Copy each line from the data that has the word "darne" in it.
Content starts
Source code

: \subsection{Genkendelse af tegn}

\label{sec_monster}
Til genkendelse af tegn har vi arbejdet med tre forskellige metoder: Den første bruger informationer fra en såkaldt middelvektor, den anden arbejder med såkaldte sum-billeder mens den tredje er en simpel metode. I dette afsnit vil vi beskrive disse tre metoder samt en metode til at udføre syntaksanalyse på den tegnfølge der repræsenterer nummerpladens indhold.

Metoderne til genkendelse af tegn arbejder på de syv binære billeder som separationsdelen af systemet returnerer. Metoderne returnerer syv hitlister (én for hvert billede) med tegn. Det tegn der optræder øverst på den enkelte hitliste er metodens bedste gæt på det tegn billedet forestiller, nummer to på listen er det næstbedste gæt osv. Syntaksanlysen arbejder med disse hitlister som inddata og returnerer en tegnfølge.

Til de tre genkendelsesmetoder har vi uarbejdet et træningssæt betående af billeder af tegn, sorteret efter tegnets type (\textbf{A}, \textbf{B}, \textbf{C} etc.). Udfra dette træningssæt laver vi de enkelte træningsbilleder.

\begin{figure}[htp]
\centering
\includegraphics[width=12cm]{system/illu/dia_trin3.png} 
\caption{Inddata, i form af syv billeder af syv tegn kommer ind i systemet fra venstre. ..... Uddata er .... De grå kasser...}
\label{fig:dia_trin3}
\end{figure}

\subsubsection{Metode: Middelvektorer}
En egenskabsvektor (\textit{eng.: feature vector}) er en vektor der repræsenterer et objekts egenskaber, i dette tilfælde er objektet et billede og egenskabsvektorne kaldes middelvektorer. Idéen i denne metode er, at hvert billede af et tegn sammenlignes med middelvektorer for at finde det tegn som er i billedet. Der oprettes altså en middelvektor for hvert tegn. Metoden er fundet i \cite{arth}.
Content ends
Content starts
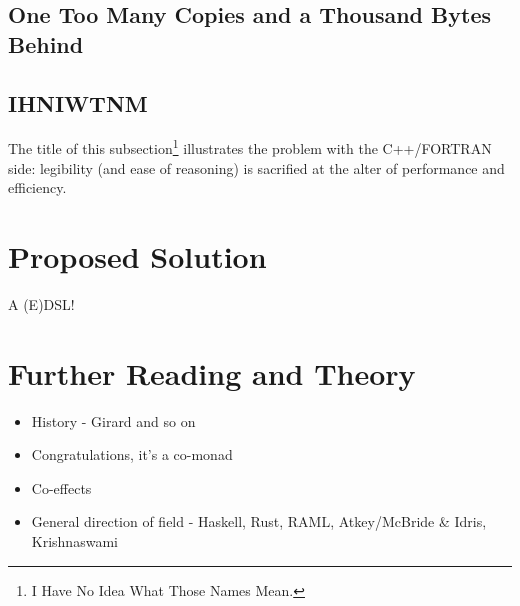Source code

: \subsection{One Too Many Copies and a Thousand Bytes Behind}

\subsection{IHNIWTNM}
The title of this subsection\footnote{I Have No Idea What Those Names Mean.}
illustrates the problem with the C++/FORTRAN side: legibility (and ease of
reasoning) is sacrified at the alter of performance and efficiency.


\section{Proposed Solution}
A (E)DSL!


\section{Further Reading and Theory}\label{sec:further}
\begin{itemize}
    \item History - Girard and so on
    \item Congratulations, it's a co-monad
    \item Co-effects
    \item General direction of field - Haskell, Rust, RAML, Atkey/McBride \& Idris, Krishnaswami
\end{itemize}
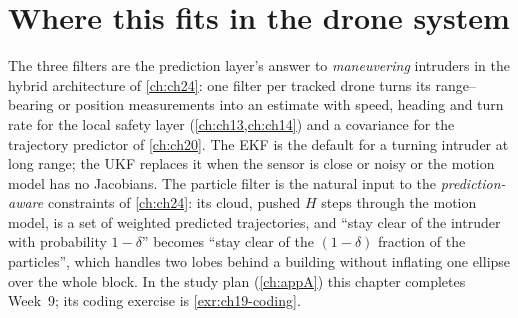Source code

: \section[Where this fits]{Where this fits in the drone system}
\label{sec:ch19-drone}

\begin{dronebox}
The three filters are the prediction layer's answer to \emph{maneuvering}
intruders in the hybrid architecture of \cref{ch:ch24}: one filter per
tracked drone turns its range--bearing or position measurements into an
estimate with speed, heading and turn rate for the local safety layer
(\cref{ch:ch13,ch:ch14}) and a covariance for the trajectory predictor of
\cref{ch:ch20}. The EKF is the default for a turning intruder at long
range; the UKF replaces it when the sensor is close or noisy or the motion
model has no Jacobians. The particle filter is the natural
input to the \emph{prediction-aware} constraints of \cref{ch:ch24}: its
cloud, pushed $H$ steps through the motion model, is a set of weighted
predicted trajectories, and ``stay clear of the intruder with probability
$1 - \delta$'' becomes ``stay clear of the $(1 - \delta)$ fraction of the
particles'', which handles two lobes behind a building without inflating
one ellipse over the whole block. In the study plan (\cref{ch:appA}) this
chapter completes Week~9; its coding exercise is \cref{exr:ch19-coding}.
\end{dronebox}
Content ends
Content starts
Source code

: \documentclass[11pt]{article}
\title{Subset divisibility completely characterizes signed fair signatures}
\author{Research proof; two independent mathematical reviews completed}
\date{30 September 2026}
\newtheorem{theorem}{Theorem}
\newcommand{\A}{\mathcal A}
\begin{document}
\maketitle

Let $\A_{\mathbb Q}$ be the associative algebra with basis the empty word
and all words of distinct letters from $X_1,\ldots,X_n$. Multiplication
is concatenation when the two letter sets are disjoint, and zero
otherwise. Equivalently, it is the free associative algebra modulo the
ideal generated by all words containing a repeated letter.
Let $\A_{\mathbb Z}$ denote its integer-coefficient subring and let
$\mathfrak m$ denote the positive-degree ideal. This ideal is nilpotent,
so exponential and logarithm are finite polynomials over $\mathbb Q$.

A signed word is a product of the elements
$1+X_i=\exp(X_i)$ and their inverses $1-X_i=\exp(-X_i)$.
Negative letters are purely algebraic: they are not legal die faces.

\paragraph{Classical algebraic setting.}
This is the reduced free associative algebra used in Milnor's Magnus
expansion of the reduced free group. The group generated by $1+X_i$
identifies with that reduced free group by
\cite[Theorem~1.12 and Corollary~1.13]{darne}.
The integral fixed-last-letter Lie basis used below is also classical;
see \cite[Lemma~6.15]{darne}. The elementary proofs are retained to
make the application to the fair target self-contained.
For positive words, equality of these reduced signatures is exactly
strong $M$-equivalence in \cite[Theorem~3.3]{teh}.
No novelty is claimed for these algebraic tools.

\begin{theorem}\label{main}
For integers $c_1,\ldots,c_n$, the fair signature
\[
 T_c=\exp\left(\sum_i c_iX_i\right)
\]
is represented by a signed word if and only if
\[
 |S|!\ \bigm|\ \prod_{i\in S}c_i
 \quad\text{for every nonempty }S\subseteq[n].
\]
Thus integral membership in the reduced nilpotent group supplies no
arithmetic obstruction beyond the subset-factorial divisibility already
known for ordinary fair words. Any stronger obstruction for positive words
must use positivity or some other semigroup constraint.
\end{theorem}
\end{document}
Content ends
#### Exercise result:
\cite[Theorem~1.12 and Corollary~1.13]{darne}.
see \cite[Lemma~6.15]{darne}. The elementary proofs are retained to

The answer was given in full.